Prerequisites and Technical Requirements
A basic understanding for the terms and technologies of the Semantic Web (the Semantic Web stack, RDF, SPARQL, OWL, etc.) will be assumed. Other than that, no special skills are required for the tutorial. There are no special technical requirements for the tutorial, except for a standard projector and a screen. Depending on the size of the room and the audience, a microphone and speakers may be useful.
- Introduction by Raúl García-Castro
- Interoperability by Raúl García-Castro
- Semantic Web Services by Ulrich Küster
- Ontology Alignment by Jérôme Euzenat
- Storage and retrieval systems by Chris Bizer
Ulrich Küster is a researcher at the Friedrich Schiller University Jena, Germany where he is pursuing a Ph.D. in the area of Semantic Web services. The main focus of his work is evaluation of SWS technology. He co-chairs the Semantic Web Service Challenge, is member of the steering committee of the S3 Contest on Semantic Service Selection and was also a member of the W3C SWS Testbed Incubator Group, which has worked towards standardizing a methodology for SWS evaluation. He has co-organized several various SWS evaluation workshops and has several years of teaching experience.

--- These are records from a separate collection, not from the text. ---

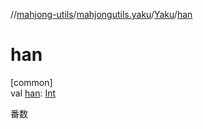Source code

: //[mahjong-utils](../../../index.md)/[mahjongutils.yaku](../index.md)/[Yaku](index.md)/[han](han.md)

# han

[common]\
val [han](han.md): [Int](https://kotlinlang.org/api/latest/jvm/stdlib/kotlin-stdlib/kotlin/-int/index.html)

番数
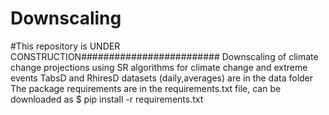 # Downscaling

#This repository is UNDER CONSTRUCTION#########################
Downscaling of climate change projections using SR algorithms for climate change and extreme events
TabsD and RhiresD datasets (daily,averages) are in the data folder 
The package requirements are in the requirements.txt file, can be downloaded as $ pip install -r requirements.txt


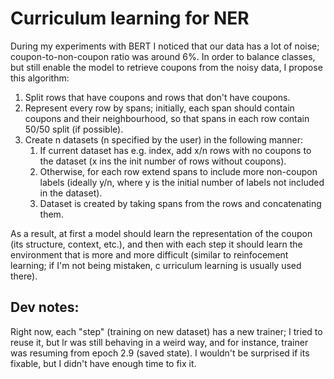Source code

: # Curriculum learning for NER
During my experiments with BERT I noticed that our data has a lot of noise; coupon-to-non-coupon ratio was around 6%.
In order to balance classes, but still enable the model to retrieve coupons from the noisy data, I propose this algorithm:
1. Split rows that have coupons and rows that don't have coupons.
2. Represent every row by spans; initially, each span should contain coupons and their neighbourhood, so that spans in each row contain 50/50 split (if possible).
3. Create n datasets (n specified by the user) in the following manner:
    1. If current dataset has e.g. index, add x/n rows with no coupons to the dataset (x ins the init number of rows without coupons).
    2. Otherwise, for each row extend spans to include more non-coupon labels (ideally y/n, where y is the initial number of labels not included in the dataset).
    3. Dataset is created by taking spans from the rows and concatenating them.

As a result, at first a model should learn the representation of the coupon (its structure, context, etc.), and then with each step it should 
learn the environment that is more and more difficult (similar to reinfocement learning; if I'm not being mistaken, c
urriculum learning is usually used there).


## Dev notes:
Right now, each "step" (training on new dataset) has a new trainer; I tried to reuse it, but lr was still behaving in a weird way, 
and for instance, trainer was resuming from epoch 2.9 (saved state). I wouldn't be surprised if its fixable, but I didn't have enough time to fix it.
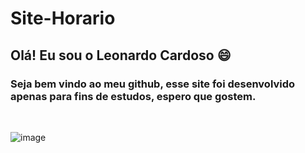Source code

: # Site-Horario

## Olá! Eu sou o Leonardo Cardoso 😄

### Seja bem vindo ao meu github, esse site foi desenvolvido apenas para fins de estudos, espero que gostem.
<br>

![image](https://user-images.githubusercontent.com/97270199/202873603-8b80953a-d20e-4aed-b5e7-ed5d9678426e.png)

Raúl García-Castro is a Research Associate at the Computer Science School at the Universidad Politécnica de Madrid (UPM), where he obtained his Ph.D. titled “Benchmarking Semantic Web technology”. He is one of the developers of the WebODE ontology engineering workbench and his research focuses on the evaluation and benchmarking of Semantic Web technologies. He led two activities for benchmarking the interoperability of Semantic Web technologies using RDF(S) and OWL as interchange language. He was part of the organisation committee of ESWC2008 and co-organized the ISWC2007 and ESWC2008 workshops on Evaluation of Ontology Tools (EON2007, EON-SWSC2008). He is a member of the Test Beds and Challenges service of STI International. He has given several tutorials on the topics of ontologies and the Semantic Web.
Jérôme Euzenat is senior research scientist at INRIA (Montbonnot, France). He has set up and leads the INRIA Exmo project-team devoted to “Computer-mediated communication of structured knowledge”. The project is also part of the Laboratoire d’Informatique de Grenoble (Grenoble computer science lab). Jérôme Euzenat is the main leader of the Ontology Alignment Evaluation Initiative that has organised five evaluation campaigns since 2004. With Pavel Shvaiko, he taught the Ontology and schema matching tutorial at ESWC-2005, which led to the Ontology matching book. He has given lectures on this topic a dozen of times since then.
Christian Bizer is professor for Web-based systems at Freie Universität Berlin. The results of his work include the Named Graphs data model, which was adopted into the W3C SPARQL standard; the Fresnel display vocabulary implemented by several Semantic Web browsers; the D2RQ mapping language, which is widely used for mapping relational databases to the Semantic Web; and the Berlin SPARQL Benchmark. He takes a leading role in the W3C Linking Open Data community effort and the DBpedia project, which both aim at interlinking large numbers of data sources on the Web.